* [Exercise objective] Please return every line of the records below that holds the word "using".

*** Opening The data ***

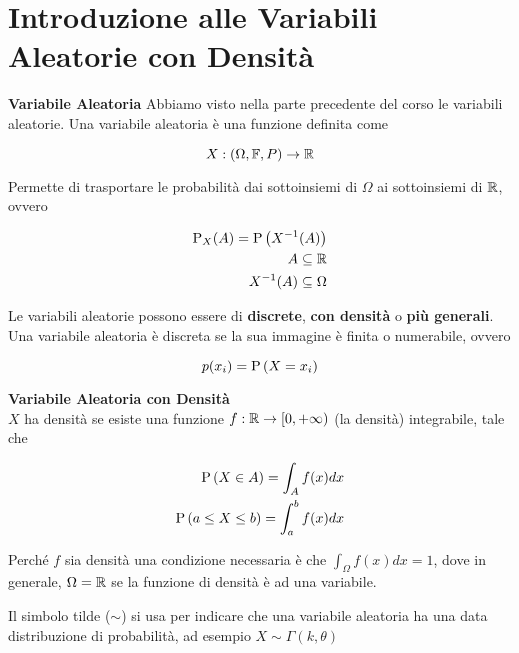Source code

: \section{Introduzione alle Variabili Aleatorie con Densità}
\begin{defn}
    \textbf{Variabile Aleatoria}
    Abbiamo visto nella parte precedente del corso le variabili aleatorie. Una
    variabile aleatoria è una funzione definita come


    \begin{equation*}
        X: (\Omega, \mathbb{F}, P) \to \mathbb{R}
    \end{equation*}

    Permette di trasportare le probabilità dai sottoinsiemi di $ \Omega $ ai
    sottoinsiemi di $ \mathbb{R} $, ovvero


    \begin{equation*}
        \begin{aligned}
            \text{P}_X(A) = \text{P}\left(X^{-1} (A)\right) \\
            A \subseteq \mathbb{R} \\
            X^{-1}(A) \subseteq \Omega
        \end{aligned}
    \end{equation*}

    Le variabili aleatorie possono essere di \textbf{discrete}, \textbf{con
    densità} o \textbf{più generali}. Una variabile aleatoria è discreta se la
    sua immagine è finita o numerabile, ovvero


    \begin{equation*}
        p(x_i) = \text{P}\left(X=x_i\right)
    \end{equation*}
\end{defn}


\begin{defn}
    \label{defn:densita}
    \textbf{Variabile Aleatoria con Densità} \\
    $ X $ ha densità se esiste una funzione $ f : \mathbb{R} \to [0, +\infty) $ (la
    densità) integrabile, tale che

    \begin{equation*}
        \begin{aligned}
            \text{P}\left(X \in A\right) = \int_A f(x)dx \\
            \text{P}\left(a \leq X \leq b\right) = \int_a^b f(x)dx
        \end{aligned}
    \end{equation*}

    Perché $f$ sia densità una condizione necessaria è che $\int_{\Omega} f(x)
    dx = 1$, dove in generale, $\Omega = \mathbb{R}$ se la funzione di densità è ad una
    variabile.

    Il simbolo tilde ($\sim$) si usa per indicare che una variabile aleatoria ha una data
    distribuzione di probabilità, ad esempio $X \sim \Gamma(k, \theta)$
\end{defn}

*** Closing The data ***
*** Opening The data ***

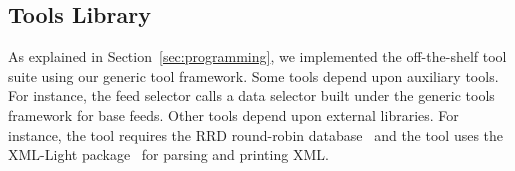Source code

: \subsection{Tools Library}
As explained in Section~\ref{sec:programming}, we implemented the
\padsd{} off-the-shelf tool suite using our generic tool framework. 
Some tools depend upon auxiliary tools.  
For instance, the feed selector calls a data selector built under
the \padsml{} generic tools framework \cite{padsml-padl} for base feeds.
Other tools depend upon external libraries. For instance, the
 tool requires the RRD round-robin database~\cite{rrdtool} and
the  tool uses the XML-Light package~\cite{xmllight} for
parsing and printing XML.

*** Closing The data ***
*** Opening The data ***

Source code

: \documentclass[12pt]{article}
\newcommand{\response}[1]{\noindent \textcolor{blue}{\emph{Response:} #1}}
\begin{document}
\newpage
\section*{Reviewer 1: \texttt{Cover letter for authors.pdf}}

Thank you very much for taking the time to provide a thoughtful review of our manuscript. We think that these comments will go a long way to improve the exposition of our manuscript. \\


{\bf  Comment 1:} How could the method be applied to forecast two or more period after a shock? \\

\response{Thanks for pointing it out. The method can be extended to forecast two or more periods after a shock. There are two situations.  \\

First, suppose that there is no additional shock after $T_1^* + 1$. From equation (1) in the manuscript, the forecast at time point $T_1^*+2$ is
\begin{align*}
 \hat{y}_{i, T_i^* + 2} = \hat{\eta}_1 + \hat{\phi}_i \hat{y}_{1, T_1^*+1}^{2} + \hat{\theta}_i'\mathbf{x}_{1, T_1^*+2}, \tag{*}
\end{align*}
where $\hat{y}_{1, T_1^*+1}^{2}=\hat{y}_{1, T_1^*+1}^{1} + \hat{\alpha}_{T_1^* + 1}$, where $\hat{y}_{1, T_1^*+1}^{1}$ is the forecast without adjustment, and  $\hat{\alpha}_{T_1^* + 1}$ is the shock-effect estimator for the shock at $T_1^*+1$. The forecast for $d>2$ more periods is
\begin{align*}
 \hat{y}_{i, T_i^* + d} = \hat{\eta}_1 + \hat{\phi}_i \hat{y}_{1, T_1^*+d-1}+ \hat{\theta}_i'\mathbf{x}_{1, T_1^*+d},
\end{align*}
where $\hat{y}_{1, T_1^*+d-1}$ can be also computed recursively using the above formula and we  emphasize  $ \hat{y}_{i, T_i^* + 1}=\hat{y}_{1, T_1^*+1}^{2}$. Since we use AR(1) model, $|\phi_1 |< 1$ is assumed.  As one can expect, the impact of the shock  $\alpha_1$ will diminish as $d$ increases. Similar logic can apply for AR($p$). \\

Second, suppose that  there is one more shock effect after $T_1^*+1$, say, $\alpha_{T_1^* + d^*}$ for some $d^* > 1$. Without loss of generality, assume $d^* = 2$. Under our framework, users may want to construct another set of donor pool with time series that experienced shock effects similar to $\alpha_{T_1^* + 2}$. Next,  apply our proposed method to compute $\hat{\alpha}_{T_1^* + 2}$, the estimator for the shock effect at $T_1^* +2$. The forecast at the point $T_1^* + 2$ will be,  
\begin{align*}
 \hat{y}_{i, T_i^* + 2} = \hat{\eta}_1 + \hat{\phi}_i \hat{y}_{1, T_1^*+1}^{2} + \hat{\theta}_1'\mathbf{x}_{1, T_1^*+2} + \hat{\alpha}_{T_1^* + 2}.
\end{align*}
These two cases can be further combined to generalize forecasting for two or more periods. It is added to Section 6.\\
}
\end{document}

*** Closing The data ***

* [Result of the exercise]
\padsd{} off-the-shelf tool suite using our generic tool framework. 
where $\hat{y}_{1, T_1^*+d-1}$ can be also computed recursively using the above formula and we  emphasize  $ \hat{y}_{i, T_i^* + 1}=\hat{y}_{1, T_1^*+1}^{2}$. Since we use AR(1) model, $|\phi_1 |< 1$ is assumed.  As one can expect, the impact of the shock  $\alpha_1$ will diminish as $d$ increases. Similar logic can apply for AR($p$). \\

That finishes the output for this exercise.